It Was DataFest Time Again

Apr 29, 2024

“DataFest is a data hackathon for students, founded at UCLA in 2011 as a way to make data analysis more fun and meaningful while incentivizing good scientific practice and presentation. Now supported by the American Statistical Association, ASA DataFest is run each year through several host institutions around the world”.

At California State University Fresno, the driving force behind DataFests is professor Earvin Balderama from the Mathematics department, statistics expert. Other faculty members help with workshops and mentoring.

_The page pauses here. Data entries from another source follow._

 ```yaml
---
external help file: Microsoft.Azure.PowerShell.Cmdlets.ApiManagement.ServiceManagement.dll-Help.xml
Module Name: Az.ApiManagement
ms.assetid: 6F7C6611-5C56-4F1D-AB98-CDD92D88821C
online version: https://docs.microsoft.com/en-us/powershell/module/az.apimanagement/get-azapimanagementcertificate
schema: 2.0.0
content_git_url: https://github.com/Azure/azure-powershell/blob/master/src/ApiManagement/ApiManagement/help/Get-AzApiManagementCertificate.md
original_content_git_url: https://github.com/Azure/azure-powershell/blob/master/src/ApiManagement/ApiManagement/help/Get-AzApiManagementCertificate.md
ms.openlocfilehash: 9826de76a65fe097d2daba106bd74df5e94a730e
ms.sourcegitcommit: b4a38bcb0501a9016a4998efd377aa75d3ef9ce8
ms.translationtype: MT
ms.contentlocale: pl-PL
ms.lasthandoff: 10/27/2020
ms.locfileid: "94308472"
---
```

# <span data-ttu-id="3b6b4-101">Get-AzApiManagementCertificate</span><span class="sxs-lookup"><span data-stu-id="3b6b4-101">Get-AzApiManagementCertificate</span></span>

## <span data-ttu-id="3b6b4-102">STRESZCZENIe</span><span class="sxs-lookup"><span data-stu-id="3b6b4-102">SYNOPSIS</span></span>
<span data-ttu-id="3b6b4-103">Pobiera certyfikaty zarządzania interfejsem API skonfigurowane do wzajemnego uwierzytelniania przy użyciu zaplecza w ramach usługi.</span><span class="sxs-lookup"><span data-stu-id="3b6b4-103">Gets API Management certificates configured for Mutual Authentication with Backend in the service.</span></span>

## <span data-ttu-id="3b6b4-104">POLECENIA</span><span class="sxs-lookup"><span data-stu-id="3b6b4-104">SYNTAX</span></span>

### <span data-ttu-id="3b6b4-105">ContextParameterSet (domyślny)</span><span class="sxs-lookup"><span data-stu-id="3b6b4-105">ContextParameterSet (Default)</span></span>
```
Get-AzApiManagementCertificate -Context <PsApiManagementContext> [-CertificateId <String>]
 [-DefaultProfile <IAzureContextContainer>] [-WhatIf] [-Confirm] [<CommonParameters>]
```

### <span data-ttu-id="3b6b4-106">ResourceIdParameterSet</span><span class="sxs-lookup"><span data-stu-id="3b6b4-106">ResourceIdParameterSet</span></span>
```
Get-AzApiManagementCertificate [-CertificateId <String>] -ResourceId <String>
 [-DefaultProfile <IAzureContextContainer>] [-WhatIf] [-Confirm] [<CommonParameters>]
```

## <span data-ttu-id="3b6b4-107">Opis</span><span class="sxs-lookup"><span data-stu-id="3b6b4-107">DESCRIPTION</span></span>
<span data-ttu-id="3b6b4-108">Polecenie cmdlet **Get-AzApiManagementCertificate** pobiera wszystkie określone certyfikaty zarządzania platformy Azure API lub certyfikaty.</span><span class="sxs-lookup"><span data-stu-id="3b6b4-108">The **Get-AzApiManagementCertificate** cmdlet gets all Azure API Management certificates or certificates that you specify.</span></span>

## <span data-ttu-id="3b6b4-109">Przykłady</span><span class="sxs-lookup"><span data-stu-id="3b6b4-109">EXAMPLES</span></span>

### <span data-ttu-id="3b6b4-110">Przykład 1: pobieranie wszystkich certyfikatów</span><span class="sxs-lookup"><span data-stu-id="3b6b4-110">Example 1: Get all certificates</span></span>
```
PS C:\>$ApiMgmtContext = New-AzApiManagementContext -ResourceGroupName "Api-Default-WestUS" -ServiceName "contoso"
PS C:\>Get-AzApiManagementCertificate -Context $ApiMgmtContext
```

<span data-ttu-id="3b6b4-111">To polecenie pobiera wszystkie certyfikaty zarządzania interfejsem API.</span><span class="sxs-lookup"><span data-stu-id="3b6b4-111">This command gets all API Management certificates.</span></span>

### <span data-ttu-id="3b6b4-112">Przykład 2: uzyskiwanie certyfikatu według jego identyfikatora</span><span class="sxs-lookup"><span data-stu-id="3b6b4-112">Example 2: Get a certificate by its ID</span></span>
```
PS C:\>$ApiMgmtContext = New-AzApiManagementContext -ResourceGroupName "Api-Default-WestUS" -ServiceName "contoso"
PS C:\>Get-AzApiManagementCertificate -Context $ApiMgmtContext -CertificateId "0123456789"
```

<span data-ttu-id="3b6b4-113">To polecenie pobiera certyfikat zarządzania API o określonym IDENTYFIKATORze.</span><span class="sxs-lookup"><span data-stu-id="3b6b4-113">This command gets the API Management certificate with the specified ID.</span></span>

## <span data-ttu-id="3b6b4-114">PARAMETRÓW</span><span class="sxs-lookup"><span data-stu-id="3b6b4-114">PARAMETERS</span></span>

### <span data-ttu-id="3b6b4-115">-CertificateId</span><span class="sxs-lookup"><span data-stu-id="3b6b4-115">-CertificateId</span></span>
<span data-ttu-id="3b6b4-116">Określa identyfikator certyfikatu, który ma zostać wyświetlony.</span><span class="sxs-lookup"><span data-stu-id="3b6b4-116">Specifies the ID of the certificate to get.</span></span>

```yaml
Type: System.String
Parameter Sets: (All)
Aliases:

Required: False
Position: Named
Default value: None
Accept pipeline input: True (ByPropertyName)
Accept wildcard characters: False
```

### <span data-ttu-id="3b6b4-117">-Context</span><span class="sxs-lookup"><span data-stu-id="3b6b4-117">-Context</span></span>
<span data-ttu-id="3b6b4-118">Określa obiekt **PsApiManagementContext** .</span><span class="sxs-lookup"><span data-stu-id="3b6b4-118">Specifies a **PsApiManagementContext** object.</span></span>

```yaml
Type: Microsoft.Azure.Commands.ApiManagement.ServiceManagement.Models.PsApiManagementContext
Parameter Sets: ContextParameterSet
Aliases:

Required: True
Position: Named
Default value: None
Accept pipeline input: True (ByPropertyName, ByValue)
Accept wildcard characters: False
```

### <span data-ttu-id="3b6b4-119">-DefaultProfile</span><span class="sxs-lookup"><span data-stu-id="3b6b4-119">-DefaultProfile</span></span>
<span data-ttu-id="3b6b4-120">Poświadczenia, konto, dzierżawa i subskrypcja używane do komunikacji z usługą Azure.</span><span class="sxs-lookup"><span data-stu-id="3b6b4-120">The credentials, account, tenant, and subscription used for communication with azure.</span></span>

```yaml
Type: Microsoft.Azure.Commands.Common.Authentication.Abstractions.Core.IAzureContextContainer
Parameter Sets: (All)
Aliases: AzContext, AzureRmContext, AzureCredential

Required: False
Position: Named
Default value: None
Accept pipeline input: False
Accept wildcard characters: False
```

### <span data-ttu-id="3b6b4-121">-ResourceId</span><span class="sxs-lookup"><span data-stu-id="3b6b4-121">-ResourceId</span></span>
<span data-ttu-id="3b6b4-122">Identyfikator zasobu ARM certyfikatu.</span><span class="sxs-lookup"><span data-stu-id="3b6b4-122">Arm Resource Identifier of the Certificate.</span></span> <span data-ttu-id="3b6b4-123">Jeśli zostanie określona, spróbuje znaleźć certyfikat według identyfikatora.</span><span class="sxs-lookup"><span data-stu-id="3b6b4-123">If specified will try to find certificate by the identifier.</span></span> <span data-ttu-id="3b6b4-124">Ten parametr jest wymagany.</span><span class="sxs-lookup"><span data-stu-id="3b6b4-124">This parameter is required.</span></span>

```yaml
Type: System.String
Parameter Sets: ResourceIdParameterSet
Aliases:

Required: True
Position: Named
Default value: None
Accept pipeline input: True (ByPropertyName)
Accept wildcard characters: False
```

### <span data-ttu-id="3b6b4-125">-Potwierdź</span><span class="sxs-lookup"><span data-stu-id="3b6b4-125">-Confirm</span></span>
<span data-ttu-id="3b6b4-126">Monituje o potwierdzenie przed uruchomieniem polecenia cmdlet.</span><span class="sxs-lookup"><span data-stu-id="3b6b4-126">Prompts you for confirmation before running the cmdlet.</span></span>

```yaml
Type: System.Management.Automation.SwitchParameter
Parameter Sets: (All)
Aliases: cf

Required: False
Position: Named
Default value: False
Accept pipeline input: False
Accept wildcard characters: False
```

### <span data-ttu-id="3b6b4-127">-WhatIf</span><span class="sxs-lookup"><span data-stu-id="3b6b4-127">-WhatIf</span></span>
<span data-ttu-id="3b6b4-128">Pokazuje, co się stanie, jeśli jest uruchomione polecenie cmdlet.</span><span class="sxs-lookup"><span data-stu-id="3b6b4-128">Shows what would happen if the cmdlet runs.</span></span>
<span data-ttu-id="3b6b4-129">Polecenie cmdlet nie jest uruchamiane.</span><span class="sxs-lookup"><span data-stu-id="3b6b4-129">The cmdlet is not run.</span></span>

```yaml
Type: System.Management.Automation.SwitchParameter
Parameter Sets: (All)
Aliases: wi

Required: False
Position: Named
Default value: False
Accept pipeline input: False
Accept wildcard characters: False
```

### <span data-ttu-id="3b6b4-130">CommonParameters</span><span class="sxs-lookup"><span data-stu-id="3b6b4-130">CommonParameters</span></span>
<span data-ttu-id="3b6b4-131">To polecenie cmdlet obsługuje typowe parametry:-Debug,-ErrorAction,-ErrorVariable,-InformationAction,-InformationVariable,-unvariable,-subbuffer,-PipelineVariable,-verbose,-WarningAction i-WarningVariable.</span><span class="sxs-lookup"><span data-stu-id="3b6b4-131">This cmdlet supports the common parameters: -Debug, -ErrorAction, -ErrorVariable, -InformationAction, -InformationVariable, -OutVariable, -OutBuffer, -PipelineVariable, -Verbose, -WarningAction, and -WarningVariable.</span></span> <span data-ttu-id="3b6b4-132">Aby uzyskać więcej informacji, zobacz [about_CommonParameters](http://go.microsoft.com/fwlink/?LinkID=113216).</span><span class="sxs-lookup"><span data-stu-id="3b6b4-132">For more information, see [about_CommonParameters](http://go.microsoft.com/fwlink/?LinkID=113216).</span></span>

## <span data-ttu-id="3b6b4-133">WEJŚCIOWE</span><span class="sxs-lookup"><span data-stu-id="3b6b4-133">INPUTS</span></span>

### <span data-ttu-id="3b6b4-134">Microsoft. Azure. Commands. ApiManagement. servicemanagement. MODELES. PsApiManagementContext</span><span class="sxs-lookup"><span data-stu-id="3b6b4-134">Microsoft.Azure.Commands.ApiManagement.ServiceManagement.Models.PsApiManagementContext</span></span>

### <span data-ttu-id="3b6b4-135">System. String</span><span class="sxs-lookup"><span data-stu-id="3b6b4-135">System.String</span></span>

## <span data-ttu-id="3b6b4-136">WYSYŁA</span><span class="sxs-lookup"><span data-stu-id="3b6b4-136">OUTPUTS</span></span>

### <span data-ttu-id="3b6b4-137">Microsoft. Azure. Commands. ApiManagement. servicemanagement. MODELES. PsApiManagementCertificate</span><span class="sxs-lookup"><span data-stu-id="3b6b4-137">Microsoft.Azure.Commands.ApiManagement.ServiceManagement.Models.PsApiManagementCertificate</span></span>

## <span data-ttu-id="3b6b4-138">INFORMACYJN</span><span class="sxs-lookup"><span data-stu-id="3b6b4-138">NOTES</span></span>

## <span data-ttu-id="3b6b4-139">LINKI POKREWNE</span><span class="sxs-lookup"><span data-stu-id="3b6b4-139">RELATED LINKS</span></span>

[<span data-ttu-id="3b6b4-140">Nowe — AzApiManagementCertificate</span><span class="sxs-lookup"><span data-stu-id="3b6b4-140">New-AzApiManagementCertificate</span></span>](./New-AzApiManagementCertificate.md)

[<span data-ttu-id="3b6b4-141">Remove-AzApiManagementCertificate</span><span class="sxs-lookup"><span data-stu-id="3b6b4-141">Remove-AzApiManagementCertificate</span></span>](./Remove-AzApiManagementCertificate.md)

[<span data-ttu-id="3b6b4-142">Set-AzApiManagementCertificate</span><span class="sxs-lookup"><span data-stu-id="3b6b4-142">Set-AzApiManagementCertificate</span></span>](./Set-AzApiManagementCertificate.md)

  1. The hackathon starts with a Friday kick-off. There’s an R and a Python workshop in parallel: generally, these are the two main technology stacks the students are going with. For statistics curriculum reasons R has a very strong foundation, it is a smaller group that usually chooses my expertise: Python + Pandas + SciKit Learn + Seaborn.
  2. On Friday night also the dataset is revealed as well. The dataset is common among all the student campuses running the event. The dataset is always coming from a real-world setting and is always very interesting. Datasets should be retained only for the purpose and the time of the hackathon.
  3. Teams can start to work once the dataset is revealed and the hackathon grind begins.
  4. Teams work tirelessly all Saturday and Sunday until the submission deadline before noon on Sunday.
  5. Judging takes place and winners are announced in the afternoon.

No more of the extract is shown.